« Si je ne vois pas… non, je ne croirai pas ! » Beaucoup de gens ne parlent pas autrement que l’apôtre Thomas, et cela peut nous concerner quelquefois. Attention cependant : ne plaquons pas trop vite nos états d’âme sur les siens. Si la demande de Thomas n’était qu’un défi sceptique (« si Dieu existe, il n’a qu’à le prouver »), le Christ n’y répondrait pas davantage qu’il n’a répondu aux pharisiens ou à Hérode, quand ils exigeaient des signes et des prodiges. Derrière l’incrédulité de Thomas, ne faut-il pas voir plutôt la peur d’être définitivement déçu ? Thomas est perdu dans l’obscurité sans voir aucune lumière. Il craint de s’enfoncer dans les ténèbres, en mettant son espoir dans une bonne nouvelle mensongère. C’est alors que Jésus vient le rejoindre.
Jésus, après sa résurrection, ne se fait pas voir à ses juges et ses bourreaux pour leur imposer sa victoire. Son but en effet n’est pas d’écraser, mais de gagner les cœurs. De même, quand le Christ ressuscité se manifeste à ses disciples, ce n’est jamais pour forcer leur foi, mais pour la susciter. Cela vaut pour Thomas comme pour les autres disciples : à ceux qui sont peinés par sa disparition, choqués par la catastrophe, interloqués pour la marche à suivre, Jésus vient donner des signes concrets qu’Il est vivant. Il adapte la rencontre à la forme de pensée et à l’avancement de chacun, mais en orientant toujours ses témoins vers plus de lumière, plus d’amour, plus d’engagement.

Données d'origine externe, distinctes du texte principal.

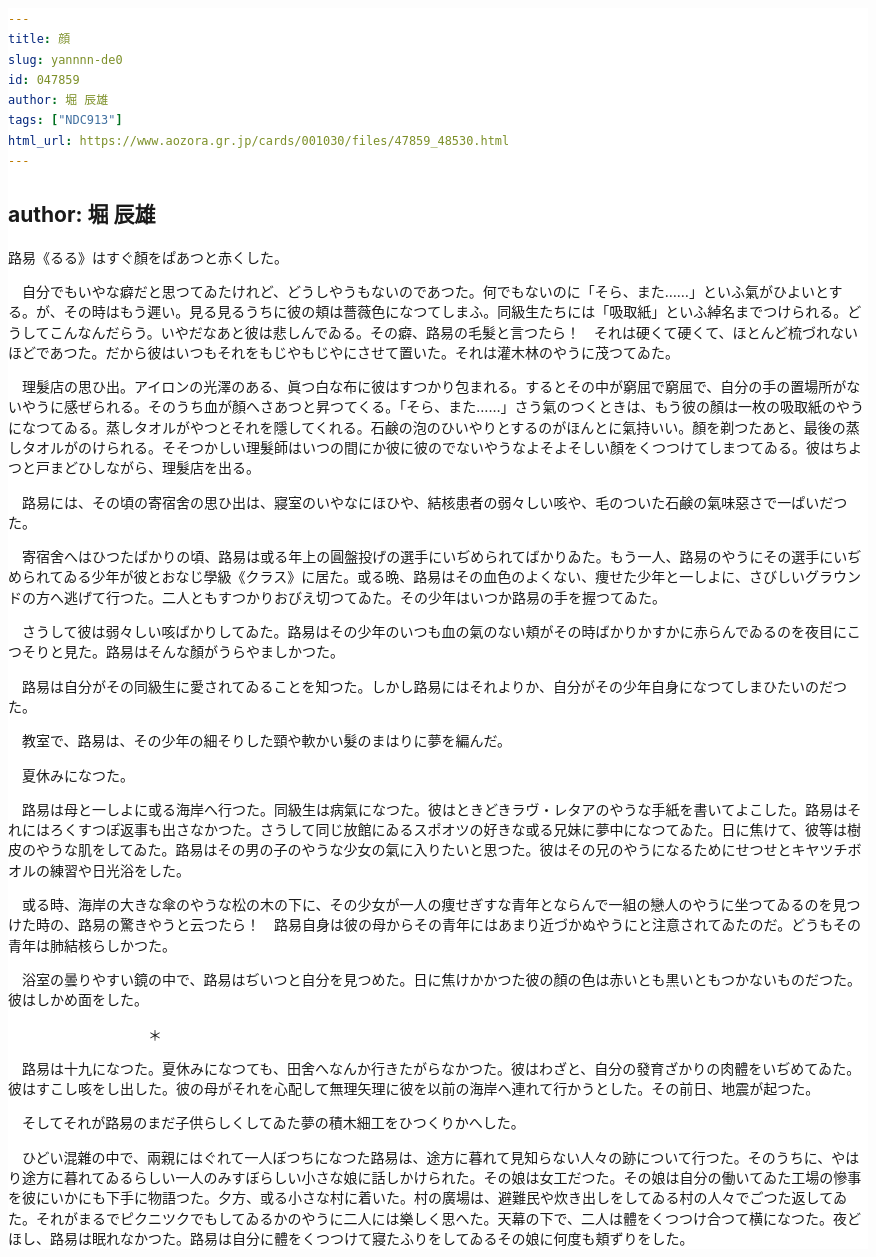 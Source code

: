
 ```yaml
---
title: 顔
slug: yannnn-de0
id: 047859
author: 堀 辰雄
tags: ["NDC913"]
html_url: https://www.aozora.gr.jp/cards/001030/files/47859_48530.html
---
```


## author: 堀 辰雄

路易《るる》はすぐ顏をぱあつと赤くした。

　自分でもいやな癖だと思つてゐたけれど、どうしやうもないのであつた。何でもないのに「そら、また……」といふ氣がひよいとする。が、その時はもう遲い。見る見るうちに彼の頬は薔薇色になつてしまふ。同級生たちには「吸取紙」といふ綽名までつけられる。どうしてこんなんだらう。いやだなあと彼は悲しんでゐる。その癖、路易の毛髮と言つたら！　それは硬くて硬くて、ほとんど梳づれないほどであつた。だから彼はいつもそれをもじやもじやにさせて置いた。それは灌木林のやうに茂つてゐた。



　理髮店の思ひ出。アイロンの光澤のある、眞つ白な布に彼はすつかり包まれる。するとその中が窮屈で窮屈で、自分の手の置場所がないやうに感ぜられる。そのうち血が顏へさあつと昇つてくる。「そら、また……」さう氣のつくときは、もう彼の顏は一枚の吸取紙のやうになつてゐる。蒸しタオルがやつとそれを隱してくれる。石鹸の泡のひいやりとするのがほんとに氣持いい。顏を剃つたあと、最後の蒸しタオルがのけられる。そそつかしい理髮師はいつの間にか彼に彼のでないやうなよそよそしい顏をくつつけてしまつてゐる。彼はちよつと戸まどひしながら、理髮店を出る。



　路易には、その頃の寄宿舍の思ひ出は、寢室のいやなにほひや、結核患者の弱々しい咳や、毛のついた石鹸の氣味惡さで一ぱいだつた。

　寄宿舍へはひつたばかりの頃、路易は或る年上の圓盤投げの選手にいぢめられてばかりゐた。もう一人、路易のやうにその選手にいぢめられてゐる少年が彼とおなじ學級《クラス》に居た。或る晩、路易はその血色のよくない、痩せた少年と一しよに、さびしいグラウンドの方へ逃げて行つた。二人ともすつかりおびえ切つてゐた。その少年はいつか路易の手を握つてゐた。

　さうして彼は弱々しい咳ばかりしてゐた。路易はその少年のいつも血の氣のない頬がその時ばかりかすかに赤らんでゐるのを夜目にこつそりと見た。路易はそんな顏がうらやましかつた。

　路易は自分がその同級生に愛されてゐることを知つた。しかし路易にはそれよりか、自分がその少年自身になつてしまひたいのだつた。

　教室で、路易は、その少年の細そりした頸や軟かい髮のまはりに夢を編んだ。



　夏休みになつた。

　路易は母と一しよに或る海岸へ行つた。同級生は病氣になつた。彼はときどきラヴ・レタアのやうな手紙を書いてよこした。路易はそれにはろくすつぽ返事も出さなかつた。さうして同じ放館にゐるスポオツの好きな或る兄妹に夢中になつてゐた。日に焦けて、彼等は樹皮のやうな肌をしてゐた。路易はその男の子のやうな少女の氣に入りたいと思つた。彼はその兄のやうになるためにせつせとキヤツチボオルの練習や日光浴をした。

　或る時、海岸の大きな傘のやうな松の木の下に、その少女が一人の痩せぎすな青年とならんで一組の戀人のやうに坐つてゐるのを見つけた時の、路易の驚きやうと云つたら！　路易自身は彼の母からその青年にはあまり近づかぬやうにと注意されてゐたのだ。どうもその青年は肺結核らしかつた。

　浴室の曇りやすい鏡の中で、路易はぢいつと自分を見つめた。日に焦けかかつた彼の顏の色は赤いとも黒いともつかないものだつた。彼はしかめ面をした。



　　　　　　　　　　＊



　路易は十九になつた。夏休みになつても、田舍へなんか行きたがらなかつた。彼はわざと、自分の發育ざかりの肉體をいぢめてゐた。彼はすこし咳をし出した。彼の母がそれを心配して無理矢理に彼を以前の海岸へ連れて行かうとした。その前日、地震が起つた。

　そしてそれが路易のまだ子供らしくしてゐた夢の積木細工をひつくりかへした。

　ひどい混雜の中で、兩親にはぐれて一人ぼつちになつた路易は、途方に暮れて見知らない人々の跡について行つた。そのうちに、やはり途方に暮れてゐるらしい一人のみすぼらしい小さな娘に話しかけられた。その娘は女工だつた。その娘は自分の働いてゐた工場の慘事を彼にいかにも下手に物語つた。夕方、或る小さな村に着いた。村の廣場は、避難民や炊き出しをしてゐる村の人々でごつた返してゐた。それがまるでピクニツクでもしてゐるかのやうに二人には樂しく思へた。天幕の下で、二人は體をくつつけ合つて横になつた。夜どほし、路易は眠れなかつた。路易は自分に體をくつつけて寢たふりをしてゐるその娘に何度も頬ずりをした。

« Dix mille difficultés ne font pas un doute », nous dit saint John Newman. Dix mille bonnes questions pour concilier ce que nous voyons déjà et ce que nous ne voyons pas encore, ne font pas une seule mauvaise raison de refuser à Dieu notre confiance. Plutôt qu’une démonstration contrainte et forcée, demandons-lui le don précieux de la foi. Alors il se révélera à sa manière, il fera chez nous sa demeure et nous ne réclamerons plus de voir pour croire : mais, parce que nous aurons cru, nous verrons le Seigneur autrement et nous pourrons l’aimer en vérité.
Père Guillaume Leclerc.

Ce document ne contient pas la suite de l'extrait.